De sociotechniek laat zien dat de omgeving heel veel invloed heeft op het interne functioneren van organisaties. Zo hebben organisaties die veel vastigheid willen in het interne functioneren problemen met omgevingen die veel variatievermogen vereisen. De sociotechniek gaat enerzijds over orderstroom en procesontwerp, over arbeidsdeling, coördinatie en de ‘harde’ kant van organisaties. Anderzijds laat de sociotechniek zien dat het ontwerp van de organisatiestructuur met de bedrijfskundige systemen zoals plannings- en beheersingssystemen op het gebied van personeel, kwaliteit, productie en financiën, belangrijke kenmerken bepalen van de context waarin mensen werken. Zo beïnvloedt de structuur onder meer welk soort gedrag beloond wordt, welk soort inzicht mensen hebben in de procesgang waarvan ze onderdeel zijn, de speelruimte die mensen hebben om initiatieven te nemen en zich te ontplooien. Ook beïnvloedt structuur de mogelijkheden die leidinggevenden hebben om daadwerkelijk problemen op te lossen binnen het werkdomein waarvoor ze verantwoordelijk zijn en hoeveel tijd ze moeten besteden aan frustrerende, improductieve administratieve verantwoording. In de socio-technische visie op organisaties is de structuur het skelet van een organisatie en het menselijk gedrag een weefsel dat hieromheen gegroeid is (Bate et al., 2000)4. De aard van de structuur van de organisatie blijkt in vergaande mate van invloed op de sociale structuren die zich (kunnen) ontwikkelen. Het hierboven genoemde onderzoek van De Sitter maakte dat zeer concreet duidelijk aan de hand van het fenomeen werkoverleg.

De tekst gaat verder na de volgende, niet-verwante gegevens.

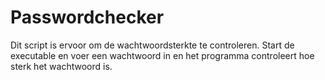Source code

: # Passwordchecker
Dit script is ervoor om de wachtwoordsterkte te controleren.
Start de executable en voer een wachtwoord in en het programma controleert hoe sterk het wachtwoord is.
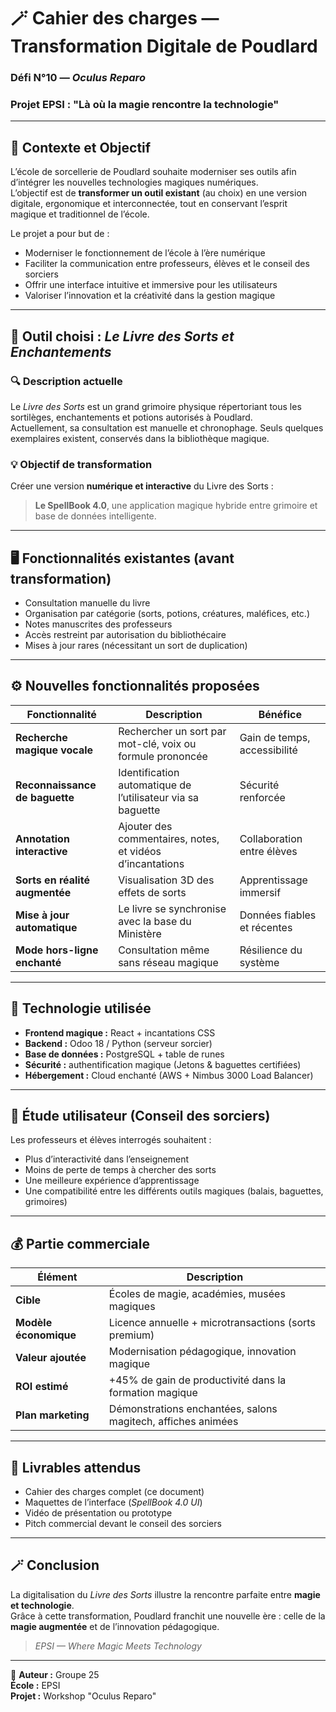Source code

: # 🪄 Cahier des charges — Transformation Digitale de Poudlard  
### Défi N°10 — *Oculus Reparo*  
### Projet EPSI : "Là où la magie rencontre la technologie"

---

## 🎯 Contexte et Objectif

L’école de sorcellerie de Poudlard souhaite moderniser ses outils afin d’intégrer les nouvelles technologies magiques numériques.  
L’objectif est de **transformer un outil existant** (au choix) en une version digitale, ergonomique et interconnectée, tout en conservant l’esprit magique et traditionnel de l’école.

Le projet a pour but de :
- Moderniser le fonctionnement de l’école à l’ère numérique  
- Faciliter la communication entre professeurs, élèves et le conseil des sorciers  
- Offrir une interface intuitive et immersive pour les utilisateurs  
- Valoriser l’innovation et la créativité dans la gestion magique  

---

## 🧰 Outil choisi : *Le Livre des Sorts et Enchantements*

### 🔍 Description actuelle
Le *Livre des Sorts* est un grand grimoire physique répertoriant tous les sortilèges, enchantements et potions autorisés à Poudlard.  
Actuellement, sa consultation est manuelle et chronophage. Seuls quelques exemplaires existent, conservés dans la bibliothèque magique.

### 💡 Objectif de transformation
Créer une version **numérique et interactive** du Livre des Sorts :  
> **Le SpellBook 4.0**, une application magique hybride entre grimoire et base de données intelligente.

---

## 🖥️ Fonctionnalités existantes (avant transformation)
- Consultation manuelle du livre  
- Organisation par catégorie (sorts, potions, créatures, maléfices, etc.)  
- Notes manuscrites des professeurs  
- Accès restreint par autorisation du bibliothécaire  
- Mises à jour rares (nécessitant un sort de duplication)

---

## ⚙️ Nouvelles fonctionnalités proposées

| Fonctionnalité | Description | Bénéfice |
|----------------|-------------|-----------|
| **Recherche magique vocale** | Rechercher un sort par mot-clé, voix ou formule prononcée | Gain de temps, accessibilité |
| **Reconnaissance de baguette** | Identification automatique de l’utilisateur via sa baguette | Sécurité renforcée |
| **Annotation interactive** | Ajouter des commentaires, notes, et vidéos d’incantations | Collaboration entre élèves |
| **Sorts en réalité augmentée** | Visualisation 3D des effets de sorts | Apprentissage immersif |
| **Mise à jour automatique** | Le livre se synchronise avec la base du Ministère | Données fiables et récentes |
| **Mode hors-ligne enchanté** | Consultation même sans réseau magique | Résilience du système |

---

## 🧠 Technologie utilisée

- **Frontend magique :** React + incantations CSS  
- **Backend :** Odoo 18 / Python (serveur sorcier)  
- **Base de données :** PostgreSQL + table de runes  
- **Sécurité :** authentification magique (Jetons & baguettes certifiées)  
- **Hébergement :** Cloud enchanté (AWS + Nimbus 3000 Load Balancer)

---

## 🧪 Étude utilisateur (Conseil des sorciers)

Les professeurs et élèves interrogés souhaitent :
- Plus d’interactivité dans l’enseignement  
- Moins de perte de temps à chercher des sorts  
- Une meilleure expérience d’apprentissage  
- Une compatibilité entre les différents outils magiques (balais, baguettes, grimoires)

---

## 💰 Partie commerciale

| Élément | Description |
|----------|-------------|
| **Cible** | Écoles de magie, académies, musées magiques |
| **Modèle économique** | Licence annuelle + microtransactions (sorts premium) |
| **Valeur ajoutée** | Modernisation pédagogique, innovation magique |
| **ROI estimé** | +45% de gain de productivité dans la formation magique |
| **Plan marketing** | Démonstrations enchantées, salons magitech, affiches animées |

---

## 🧩 Livrables attendus

- Cahier des charges complet (ce document)  
- Maquettes de l’interface (*SpellBook 4.0 UI*)  
- Vidéo de présentation ou prototype  
- Pitch commercial devant le conseil des sorciers  

---

## 🪄 Conclusion

La digitalisation du *Livre des Sorts* illustre la rencontre parfaite entre **magie et technologie**.  
Grâce à cette transformation, Poudlard franchit une nouvelle ère : celle de la **magie augmentée** et de l’innovation pédagogique.  

> *EPSI — Where Magic Meets Technology*

---

📄 **Auteur :** Groupe 25  
**École :** EPSI  
**Projet :** Workshop "Oculus Reparo"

Bureaucratieën zoals de sociotechniek ze opvat, opereren als een gesloten systeem en verliezen gemakkelijk de relatie met de buitenwereld uit het oog. Ze kunnen zich dat soms lange tijd veroorloven – omdat ze bijvoorbeeld in de positie verkeren dat de buitenwereld zich moet aanpassen aan de wetten van de organisatie. Wie tegenwoordig een telefoon met een abonnement wil, moet in staat zijn dit binnen een half uur te regelen. Toen de PTT als monopolist de markt in handen had, kon hetzelfde proces meerdere weken duren. Intern kenmerkt de prototypische bureaucratie zich door vergaande arbeidsverdeling en centralistische – soms geautomatiseerde – besturing. Nog steeds is de bureaucratische organisatievorm in sterke mate aanwezig bij grotere overheidsorganisaties of (multinationale) ondernemingen en vallen er alom tendensen in die richting aan te treffen. Echter, in een onzekere omgeving die steeds hogere eisen stelt aan bijvoorbeeld kwaliteit en flexibiliteit, komt het gesloten systeem perspectief vroeg of laat in de problemen.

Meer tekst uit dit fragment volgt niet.